No biggie, I use a top of the line security suite that found a folder and shredded it.

I like Windows 10 now. First few years I wouldn’t go near it as my experience with audio is to not fix something that already works.

10 is really getting easier to customize. My Build GuRu uses the same audio/MIDI Interface as I do so he tells me the tricks.

I just go back online and check in with mommy (M$oft) because with older CPUs, if W10 isn’t found on start up, by weeks end the CPU wastes cycles searching for Mom. I go online and check updates weekly and it works much better.


----------



## vitocorleone123 (Jul 12, 2020)

I did earlier today. Too soon to tell anything.


----------



## Sunny Schramm (Jul 12, 2020)

still not active to download here :-(


----------



## Tim_Wells (Jul 12, 2020)

I have not ...yet. My old PC has been acting better since I got the new version of Edge. I don't know if that has anything to do with it, though. 

I'll be watching this thread with great interest.


----------



## Solarsentinel (Jul 12, 2020)

I did on a fresh install, no problem at all!


----------



## Keith Theodosiou (Jul 12, 2020)

I don't have my music pc on the internet, i uploaded on this pc and so far it seems ok.
I was a bit hesitant to do the same for the music pc but i did and i have had no problems yet.


----------



## vitocorleone123 (Jul 14, 2020)

poetd said:


> I did.
> And a bug in my works VPN software (poorly advertised by Forcepoint) trashed the IP stack, leaving a rogue system level driver that couldn't be removed.
> 
> 1 x full system reset.
> ...



No probs with ExpressVPN installed. Perhaps I was lucky.


----------



## sostenuto (Jul 14, 2020)

On 2004 since pre-Intro (Insider Program) with no issues on (2) Win10 Pro /Reaper Desktop PC DAW(s).

May benefit from regular Updates, thus _subtle_ changes rather than major ones faced by those changing from older Win versions. Do not run VEP7, but considering.


----------



## Skorobagatko (Jul 16, 2020)

I did on a fresh install as well, everything is working good.


----------



## Tim_Wells (Jul 16, 2020)

Skorobagatko said:


> I did on a fresh install as well, everything is working good.


When you guys do a fresh install, do you do an install and keep your applications in place? Or do you do a complete clean install?

The latter would likely take me days to reinstall everything.


----------



## Skorobagatko (Jul 17, 2020)

Tim_Wells said:


> When you guys do a fresh install, do you do an install and keep your applications in place? Or do you do a complete clean install?
> 
> The latter would likely take me days to reinstall everything.

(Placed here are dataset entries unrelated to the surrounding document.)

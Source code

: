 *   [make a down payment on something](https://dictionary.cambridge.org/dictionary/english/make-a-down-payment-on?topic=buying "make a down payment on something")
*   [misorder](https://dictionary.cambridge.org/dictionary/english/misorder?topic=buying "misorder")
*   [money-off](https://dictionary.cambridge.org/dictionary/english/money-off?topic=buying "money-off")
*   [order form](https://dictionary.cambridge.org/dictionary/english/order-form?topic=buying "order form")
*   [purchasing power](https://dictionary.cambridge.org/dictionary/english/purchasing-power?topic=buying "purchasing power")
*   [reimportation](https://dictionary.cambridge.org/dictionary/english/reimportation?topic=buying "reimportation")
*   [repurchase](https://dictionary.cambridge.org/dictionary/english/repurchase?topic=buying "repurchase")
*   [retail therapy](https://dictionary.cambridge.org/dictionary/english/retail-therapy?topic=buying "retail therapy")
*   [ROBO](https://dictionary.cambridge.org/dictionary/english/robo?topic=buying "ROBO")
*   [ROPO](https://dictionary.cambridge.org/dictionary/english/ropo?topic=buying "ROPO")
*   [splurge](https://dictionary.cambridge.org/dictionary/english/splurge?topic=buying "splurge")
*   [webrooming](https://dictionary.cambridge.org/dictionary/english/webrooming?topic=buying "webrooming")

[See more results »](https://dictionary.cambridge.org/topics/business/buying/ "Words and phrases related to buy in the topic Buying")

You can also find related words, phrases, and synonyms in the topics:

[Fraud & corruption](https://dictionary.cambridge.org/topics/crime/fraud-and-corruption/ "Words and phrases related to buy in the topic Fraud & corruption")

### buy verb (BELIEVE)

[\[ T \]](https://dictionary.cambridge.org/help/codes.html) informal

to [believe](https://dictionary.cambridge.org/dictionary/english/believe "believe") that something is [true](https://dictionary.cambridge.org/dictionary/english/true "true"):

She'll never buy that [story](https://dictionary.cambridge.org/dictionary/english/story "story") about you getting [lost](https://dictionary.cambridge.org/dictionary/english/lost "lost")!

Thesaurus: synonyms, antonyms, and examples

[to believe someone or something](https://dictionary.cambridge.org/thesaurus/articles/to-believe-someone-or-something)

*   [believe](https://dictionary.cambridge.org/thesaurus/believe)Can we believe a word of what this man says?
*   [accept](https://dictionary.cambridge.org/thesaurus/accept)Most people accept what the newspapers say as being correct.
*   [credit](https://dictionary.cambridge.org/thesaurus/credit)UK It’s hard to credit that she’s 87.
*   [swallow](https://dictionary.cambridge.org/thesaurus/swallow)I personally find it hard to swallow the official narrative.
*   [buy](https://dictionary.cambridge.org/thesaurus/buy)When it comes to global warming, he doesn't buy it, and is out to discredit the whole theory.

I do complete clean install formatting a drive.


----------



## TomislavEP (Jul 17, 2020)

I'm running it on my DAW and another desktop system I use regularly with zero issues so far. Still waiting to become available through Windows Update on my Lenovo laptop. I've simply installed the update over the previous one with all my files and settings intact.


----------



## Solarsentinel (Jul 17, 2020)

Tim_Wells said:


> When you guys do a fresh install, do you do an install and keep your applications in place? Or do you do a complete clean install?
> 
> The latter would likely take me days to reinstall everything.


Same here i did a format.


----------



## jonathanparham (Jul 17, 2020)

so far so good on my PC. Haven't done my Surface Pros yet.


----------



## Rasoul Morteza (Jul 17, 2020)

May I boldly hijack this thread for a moment,

and ask those who are on a LTSC version for their feedback so far? Would like to know about any necessary heads up before going for the upgrade in a few weeks.

Cheers


----------



## CoffeeLover (Jul 18, 2020)

LTSC
its like if windows 10 was still windows XP. 
i love it. its a barebone windows you get minimal security updates and thats about it. 
there is a 2 to 3 year update cycle
i believe the next update is late 2021 i think
i use it for my DAW 
it boots up quicker and it just feels snapier.

i think there was one "compatibility check" i had to search for and that was CPU architecture if i remember right and i recomend you find out about that. 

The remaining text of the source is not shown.